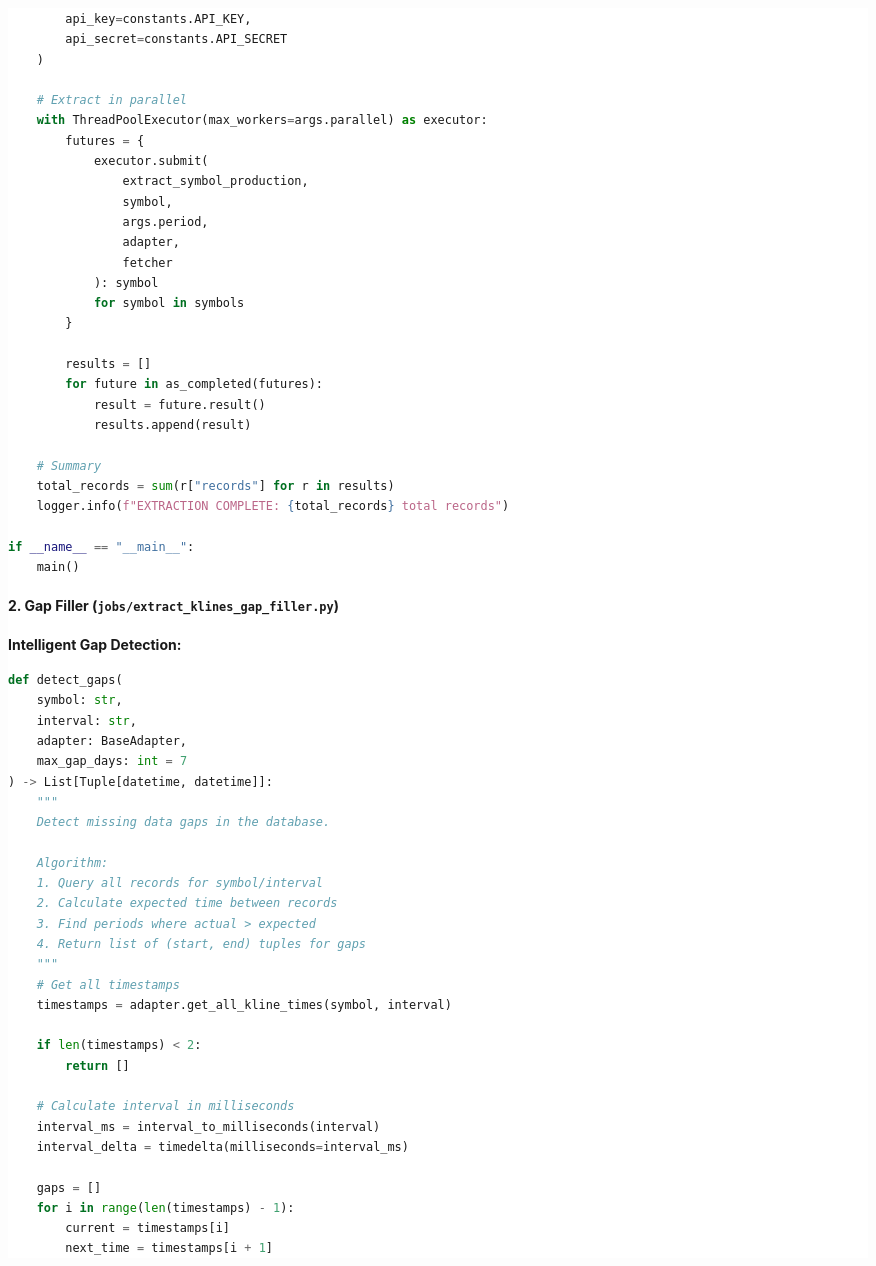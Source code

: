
 ```python
        api_key=constants.API_KEY,
        api_secret=constants.API_SECRET
    )

    # Extract in parallel
    with ThreadPoolExecutor(max_workers=args.parallel) as executor:
        futures = {
            executor.submit(
                extract_symbol_production,
                symbol,
                args.period,
                adapter,
                fetcher
            ): symbol
            for symbol in symbols
        }

        results = []
        for future in as_completed(futures):
            result = future.result()
            results.append(result)

    # Summary
    total_records = sum(r["records"] for r in results)
    logger.info(f"EXTRACTION COMPLETE: {total_records} total records")

if __name__ == "__main__":
    main()
```

#### 2. Gap Filler (`jobs/extract_klines_gap_filler.py`)

**Intelligent Gap Detection:**

```python
def detect_gaps(
    symbol: str,
    interval: str,
    adapter: BaseAdapter,
    max_gap_days: int = 7
) -> List[Tuple[datetime, datetime]]:
    """
    Detect missing data gaps in the database.

    Algorithm:
    1. Query all records for symbol/interval
    2. Calculate expected time between records
    3. Find periods where actual > expected
    4. Return list of (start, end) tuples for gaps
    """
    # Get all timestamps
    timestamps = adapter.get_all_kline_times(symbol, interval)

    if len(timestamps) < 2:
        return []

    # Calculate interval in milliseconds
    interval_ms = interval_to_milliseconds(interval)
    interval_delta = timedelta(milliseconds=interval_ms)

    gaps = []
    for i in range(len(timestamps) - 1):
        current = timestamps[i]
        next_time = timestamps[i + 1]
```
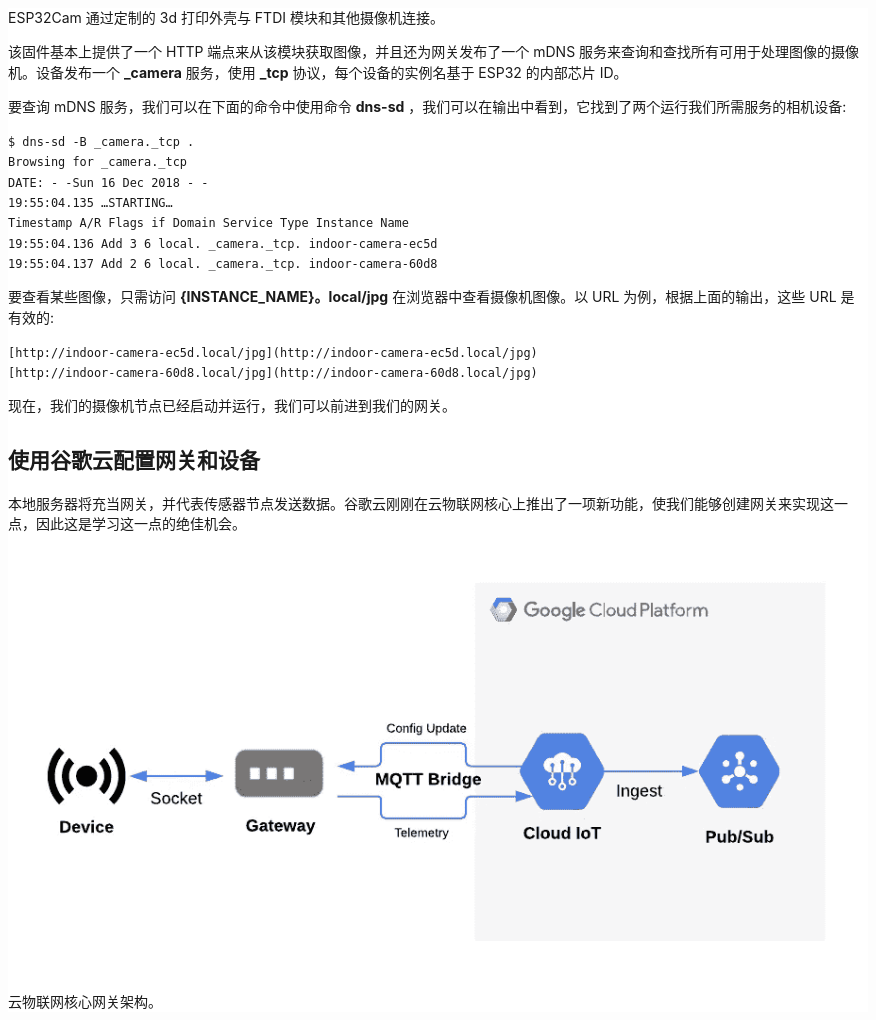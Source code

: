 ESP32Cam 通过定制的 3d 打印外壳与 FTDI 模块和其他摄像机连接。

该固件基本上提供了一个 HTTP 端点来从该模块获取图像，并且还为网关发布了一个 mDNS 服务来查询和查找所有可用于处理图像的摄像机。设备发布一个 **_camera** 服务，使用 **_tcp** 协议，每个设备的实例名基于 ESP32 的内部芯片 ID。

要查询 mDNS 服务，我们可以在下面的命令中使用命令 **dns-sd** ，我们可以在输出中看到，它找到了两个运行我们所需服务的相机设备:

```
$ dns-sd -B _camera._tcp .
Browsing for _camera._tcp
DATE: - -Sun 16 Dec 2018 - -
19:55:04.135 …STARTING…
Timestamp A/R Flags if Domain Service Type Instance Name
19:55:04.136 Add 3 6 local. _camera._tcp. indoor-camera-ec5d
19:55:04.137 Add 2 6 local. _camera._tcp. indoor-camera-60d8
```

要查看某些图像，只需访问 **{INSTANCE_NAME}。local/jpg** 在浏览器中查看摄像机图像。以 URL 为例，根据上面的输出，这些 URL 是有效的:

```
[http://indoor-camera-ec5d.local/jpg](http://indoor-camera-ec5d.local/jpg)
[http://indoor-camera-60d8.local/jpg](http://indoor-camera-60d8.local/jpg)
```

现在，我们的摄像机节点已经启动并运行，我们可以前进到我们的网关。

## **使用谷歌云配置网关和设备**

本地服务器将充当网关，并代表传感器节点发送数据。谷歌云刚刚在云物联网核心上推出了一项新功能，使我们能够创建网关来实现这一点，因此这是学习这一点的绝佳机会。

![](img/c423c22dfbe0a06ebe7bf7b57f430e79.png)

云物联网核心网关架构。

**Activity**
Write out all of the data above exactly, without any of its pictures.

**Final answer**
Source code

:
 ```python
        api_key=constants.API_KEY,
        api_secret=constants.API_SECRET
    )

    # Extract in parallel
    with ThreadPoolExecutor(max_workers=args.parallel) as executor:
        futures = {
            executor.submit(
                extract_symbol_production,
                symbol,
                args.period,
                adapter,
                fetcher
            ): symbol
            for symbol in symbols
        }

        results = []
        for future in as_completed(futures):
            result = future.result()
            results.append(result)

    # Summary
    total_records = sum(r["records"] for r in results)
    logger.info(f"EXTRACTION COMPLETE: {total_records} total records")

if __name__ == "__main__":
    main()
```

#### 2. Gap Filler (`jobs/extract_klines_gap_filler.py`)

**Intelligent Gap Detection:**

```python
def detect_gaps(
    symbol: str,
    interval: str,
    adapter: BaseAdapter,
    max_gap_days: int = 7
) -> List[Tuple[datetime, datetime]]:
    """
    Detect missing data gaps in the database.

    Algorithm:
    1. Query all records for symbol/interval
    2. Calculate expected time between records
    3. Find periods where actual > expected
    4. Return list of (start, end) tuples for gaps
    """
    # Get all timestamps
    timestamps = adapter.get_all_kline_times(symbol, interval)

    if len(timestamps) < 2:
        return []

    # Calculate interval in milliseconds
    interval_ms = interval_to_milliseconds(interval)
    interval_delta = timedelta(milliseconds=interval_ms)

    gaps = []
    for i in range(len(timestamps) - 1):
        current = timestamps[i]
        next_time = timestamps[i + 1]
```
Source code

: ESP32Cam 通过定制的 3d 打印外壳与 FTDI 模块和其他摄像机连接。

该固件基本上提供了一个 HTTP 端点来从该模块获取图像，并且还为网关发布了一个 mDNS 服务来查询和查找所有可用于处理图像的摄像机。设备发布一个 **_camera** 服务，使用 **_tcp** 协议，每个设备的实例名基于 ESP32 的内部芯片 ID。

要查询 mDNS 服务，我们可以在下面的命令中使用命令 **dns-sd** ，我们可以在输出中看到，它找到了两个运行我们所需服务的相机设备:

```
$ dns-sd -B _camera._tcp .
Browsing for _camera._tcp
DATE: - -Sun 16 Dec 2018 - -
19:55:04.135 …STARTING…
Timestamp A/R Flags if Domain Service Type Instance Name
19:55:04.136 Add 3 6 local. _camera._tcp. indoor-camera-ec5d
19:55:04.137 Add 2 6 local. _camera._tcp. indoor-camera-60d8
```

要查看某些图像，只需访问 **{INSTANCE_NAME}。local/jpg** 在浏览器中查看摄像机图像。以 URL 为例，根据上面的输出，这些 URL 是有效的:

```
[http://indoor-camera-ec5d.local/jpg](http://indoor-camera-ec5d.local/jpg)
[http://indoor-camera-60d8.local/jpg](http://indoor-camera-60d8.local/jpg)
```

现在，我们的摄像机节点已经启动并运行，我们可以前进到我们的网关。

## **使用谷歌云配置网关和设备**

本地服务器将充当网关，并代表传感器节点发送数据。谷歌云刚刚在云物联网核心上推出了一项新功能，使我们能够创建网关来实现这一点，因此这是学习这一点的绝佳机会。

![](img/c423c22dfbe0a06ebe7bf7b57f430e79.png)

云物联网核心网关架构。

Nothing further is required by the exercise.